What blogs tell us about websites: a demographics study

  • Authors:
  • Matthew Michelson;Sofus A. Macskassy

  • Affiliations:
  • Fetch Technologies, El Segundo, CA, USA;Fetch Technologies, El Segundo, CA, USA

  • Venue:
  • Proceedings of the fourth ACM international conference on Web search and data mining
  • Year:
  • 2011

Quantified Score

Hi-index 0.00

Visualization

Abstract

One challenge for content providers on the Web is determining who consumes their content. For instance, online newspapers want to know who is reading their articles. Previous approaches have tried to determine such audience demographics by placing cookies on users' systems, or by directly asking consumers (e.g., through surveys). The first approach may make users uncomfortable, and the second is not scalable. In this paper we focus on determining the demographics of a Website's audience by analyzing the blogs that link to the Website. We analyze both the text of the blogs and the network connectivity of the blog network to determine demographics such as whether a person "is married" or "has pets." Presumably bloggers linking to sites also consume the content of those sites.
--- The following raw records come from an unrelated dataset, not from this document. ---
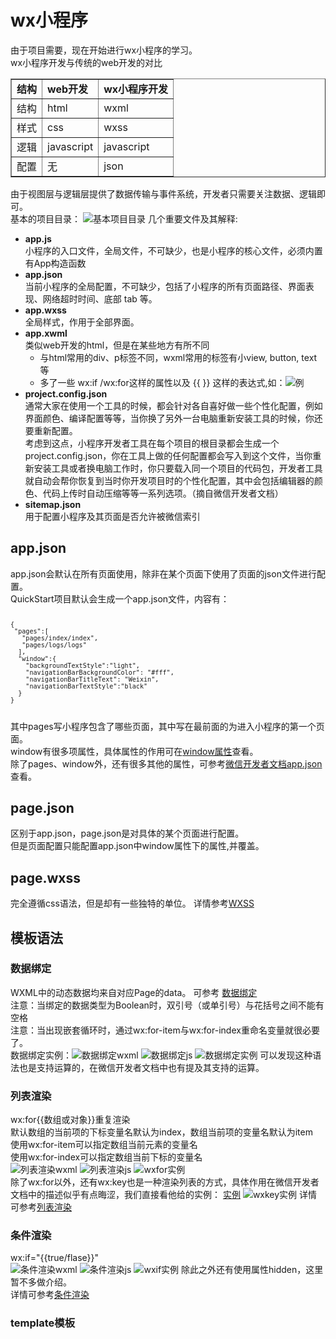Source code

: <h1>wx小程序</h1>
由于项目需要，现在开始进行wx小程序的学习。<br/>
wx小程序开发与传统的web开发的对比
<table border="1">
	<tr>
	<td><strong>结构</strong></dt>
	<td><strong>web开发</strong></td>
	<td><strong>wx小程序开发</strong></td>
	</tr>
	<tr>
	<td>结构</dt>
	<td>html</td>
	<td>wxml</td>
	</tr>
	<tr>
	<td>样式</dt>
	<td>css</td>
	<td>wxss</td>
	</tr>
	<tr>
	<td>逻辑</dt>
	<td>javascript</td>
	<td>javascript</td>
	</tr>
	<tr>
	<td>配置</td>
	<td>无</td>
	<td>json</td>
	</tr>
</table>
由于视图层与逻辑层提供了数据传输与事件系统，开发者只需要关注数据、逻辑即可。<br>
基本的项目目录：
<img src="https://github.com/SaltyFishy/wx-app/blob/main/%E5%9F%BA%E6%9C%AC%E9%A1%B9%E7%9B%AE%E9%A1%B5%E9%9D%A2.jpg" alt="基本项目目录">
几个重要文件及其解释:
<ul>
	<li><strong>app.js</strong><br>
		小程序的入口文件，全局文件，不可缺少，也是小程序的核心文件，必须内置有App构造函数
	</li> 
	<li><strong>app.json</strong><br>
		当前小程序的全局配置，不可缺少，包括了小程序的所有页面路径、界面表现、网络超时时间、底部 tab 等。
	</li> 
	<li><strong>app.wxss</strong><br>
		全局样式，作用于全部界面。
	</li> 
	<li><strong>app.xwml</strong><br>
		类似web开发的html，但是在某些地方有所不同<br>
		<ul>
			<li>与html常用的div、p标签不同，wxml常用的标签有小view, button, text等</li>
			<li>多了一些 wx:if /wx:for这样的属性以及 {{ }} 这样的表达式,如：<img src="" alt="例">
			</li>
		</ul>
	</li> 
	<li><strong>project.config.json</strong><br>
		通常大家在使用一个工具的时候，都会针对各自喜好做一些个性化配置，例如界面颜色、编译配置等等，当你换了另外一台电脑重新安装工具的时候，你还要重新配置。<br>
		考虑到这点，小程序开发者工具在每个项目的根目录都会生成一个project.config.json，你在工具上做的任何配置都会写入到这个文件，当你重新安装工具或者换电脑工作时，你只要载入同一个项目的代码包，开发者工具就自动会帮你恢复到当时你开发项目时的个性化配置，其中会包括编辑器的颜色、代码上传时自动压缩等等一系列选项。（摘自微信开发者文档）
	</li> 
	<li><strong>sitemap.json</strong><br>
		用于配置小程序及其页面是否允许被微信索引
	</li> 
</ul>
<h2>app.json</h2>
app.json会默认在所有页面使用，除非在某个页面下使用了页面的json文件进行配置。<br>
QuickStart项目默认会生成一个app.json文件，内容有：
<code>

	{
  	 "pages":[
       "pages/index/index",
       "pages/logs/logs"
  	  ],
  	  "window":{
    	"backgroundTextStyle":"light",
    	"navigationBarBackgroundColor": "#fff",
    	"navigationBarTitleText": "Weixin",
    	"navigationBarTextStyle":"black"
  	  }
	}
</code>
其中pages写小程序包含了哪些页面，其中写在最前面的为进入小程序的第一个页面。<br>
window有很多项属性，具体属性的作用可在<a href="https://developers.weixin.qq.com/miniprogram/dev/reference/configuration/app.html#window" alt="window属性">window属性</a>查看。<br>
除了pages、window外，还有很多其他的属性，可参考<a href="https://developers.weixin.qq.com/miniprogram/dev/reference/configuration/app.html" alt="微信开发者文档">微信开发者文档app.json</a>查看。
<h2>page.json</h2>
区别于app.json，page.json是对具体的某个页面进行配置。<br>
但是页面配置只能配置app.json中window属性下的属性,并覆盖。
<h2>page.wxss</h2>
完全遵循css语法，但是却有一些独特的单位。
详情参考<a href="https://developers.weixin.qq.com/miniprogram/dev/framework/view/wxss.html" alt="WXSS">WXSS</a>
<h2>模板语法</h2>
<h3>数据绑定</h3>
WXML中的动态数据均来自对应Page的data。
可参考
<a href="https://developers.weixin.qq.com/miniprogram/dev/reference/wxml/data.html" alyt="数据绑定">数据绑定</a><br>
注意：当绑定的数据类型为Boolean时，双引号（或单引号）与花括号之间不能有空格<br>
注意：当出现嵌套循环时，通过wx:for-item与wx:for-index重命名变量就很必要了。<br>
数据绑定实例：<img src="https://github.com/SaltyFishy/wx-app/blob/main/%E6%95%B0%E6%8D%AE%E7%BB%91%E5%AE%9Awxml.jpg" alt="数据绑定wxml">
<img src="https://github.com/SaltyFishy/wx-app/blob/main/%E6%95%B0%E6%8D%AE%E7%BB%91%E5%AE%9Ajs.jpg" alt="数据绑定js">
<img src="https://github.com/SaltyFishy/wx-app/blob/main/%E6%95%B0%E6%8D%AE%E7%BB%91%E5%AE%9A%E5%AE%9E%E4%BE%8B.jpg" alt="数据绑定实例">
可以发现这种语法也是支持运算的，在微信开发者文档中也有提及其支持的运算。
<h3>列表渲染</h3>
wx:for{{数组或对象}}重复渲染<br>
默认数组的当前项的下标变量名默认为index，数组当前项的变量名默认为item<br>
使用wx:for-item可以指定数组当前元素的变量名<br>
使用wx:for-index可以指定数组当前下标的变量名<br>
<img src="https://github.com/SaltyFishy/wx-app/blob/main/%E5%88%97%E8%A1%A8%E6%B8%B2%E6%9F%93wxml.png" alt="列表渲染wxml">
<img src="https://github.com/SaltyFishy/wx-app/blob/main/%E5%88%97%E8%A1%A8%E6%B8%B2%E6%9F%93js.jpg" alt="列表渲染js">
<img src="https://github.com/SaltyFishy/wx-app/blob/main/wxfor%E5%AE%9E%E4%BE%8B.jpg" alt="wxfor实例"><br>
除了wx:for以外，还有wx:key也是一种渲染列表的方式，具体作用在微信开发者文档中的描述似乎有点晦涩，我们直接看他给的实例：
<a href="https://developers.weixin.qq.com/s/tpg5tKmv6kZt" alt="实例">实例</a>
<img src="https://github.com/SaltyFishy/wx-app/blob/main/wxkey%E5%AE%9E%E4%BE%8B.jpg" alt="wxkey实例">
详情可参考<a href="https://developers.weixin.qq.com/miniprogram/dev/reference/wxml/list.html" alt="列表渲染">列表渲染</a>
<h3>条件渲染</h3>
wx:if="{{true/flase}}"<br>
<img src="" alt="条件渲染wxml">
<img src="https://github.com/SaltyFishy/wx-app/blob/main/%E6%9D%A1%E4%BB%B6%E6%B8%B2%E6%9F%93js.jpg" alt="条件渲染js">
<img src="" alt="wxif实例">
除此之外还有使用属性hidden，这里暂不多做介绍。<br>
详情可参考<a href="https://developers.weixin.qq.com/miniprogram/dev/reference/wxml/conditional.html" alt="条件渲染">条件渲染</a>
<h3>template模板</h3>
<h3></h3>
<h3></h3>
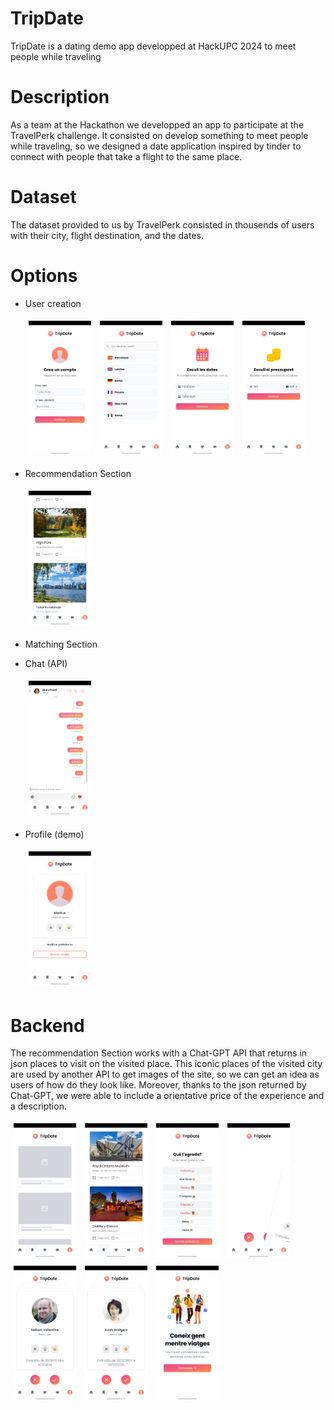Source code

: # TripDate
TripDate is a dating demo app developped at HackUPC 2024 to meet people while traveling

# Description
As a team at the Hackathon we developped an app to participate at the TravelPerk challenge.
It consisted on develop something to meet people while traveling, so we designed a date application
inspired by tinder to connect with people that take a flight to the same place.

# Dataset
The dataset provided to us by TravelPerk consisted in thousends of users with their city, 
flight destination, and the dates.

# Options
- User creation

  <img src="/images/1.jpeg" alt="Imagen 1" style="width: 100px; height: auto; margin: 5px;"> <img src="/images/10.jpeg" alt="Imagen 10" style="width: 100px; height: auto; margin: 5px;"> <img src="/images/7.jpeg" alt="Imagen 7" style="width: 100px; height: auto; margin: 5px;"> <img src="/images/8.jpeg" alt="Imagen 8" style="width: 100px; height: auto; margin: 5px;">
- Recommendation Section

  <img src="/images/9.jpeg" alt="Imagen 9" style="width: 100px; height: auto; margin: 5px;">
- Matching Section
- Chat (API)
  
  <img src="/images/4.jpeg" alt="Imagen 4" style="width: 100px; height: auto; margin: 5px;">
- Profile (demo)

  <img src="/images/6.jpeg" alt="Imagen 6" style="width: 100px; height: auto; margin: 5px;">

# Backend
The recommendation Section works with a Chat-GPT API that returns in json places to visit on the visited place.
This iconic places of the visited city are used by another API to get images of the site, so we can get
an idea as users of how do they look like. Moreover, thanks to the json returned by Chat-GPT, we were
able to include a orientative price of the experience and a description.

  <img src="/images/2.jpeg" alt="Imagen 2" style="width: 100px; height: auto; margin: 5px;">
  <img src="/images/11.jpeg" alt="Imagen 11" style="width: 100px; height: auto; margin: 5px;">
  
  <img src="/images/3.jpeg" alt="Imagen 3" style="width: 100px; height: auto; margin: 5px;">
 
  <img src="/images/5.jpeg" alt="Imagen 5" style="width: 100px; height: auto; margin: 5px;">

  

 
  
  <img src="/images/12.jpeg" alt="Imagen 12" style="width: 100px; height: auto; margin: 5px;">
  <img src="/images/13.jpeg" alt="Imagen 13" style="width: 100px; height: auto; margin: 5px;">
  <img src="/images/14.jpeg" alt="Imagen 14" style="width: 100px; height: auto; margin: 5px;">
Therefore, the discovered demographics for the bloggers can be used to represent a proxy set of demographics for a subset of the Website's consumers. We demonstrate that in many cases we can infer sub-audiences for a site from these demographics. Further, this feasibility demonstrates that very specific demographics for sites can be generated as we improve the methods for determining them (e.g., finding people who play video games). In our study we analyze blogs collected from more than 590,000 bloggers collected over a six month period that link to more than 488,000 distinct, external websites.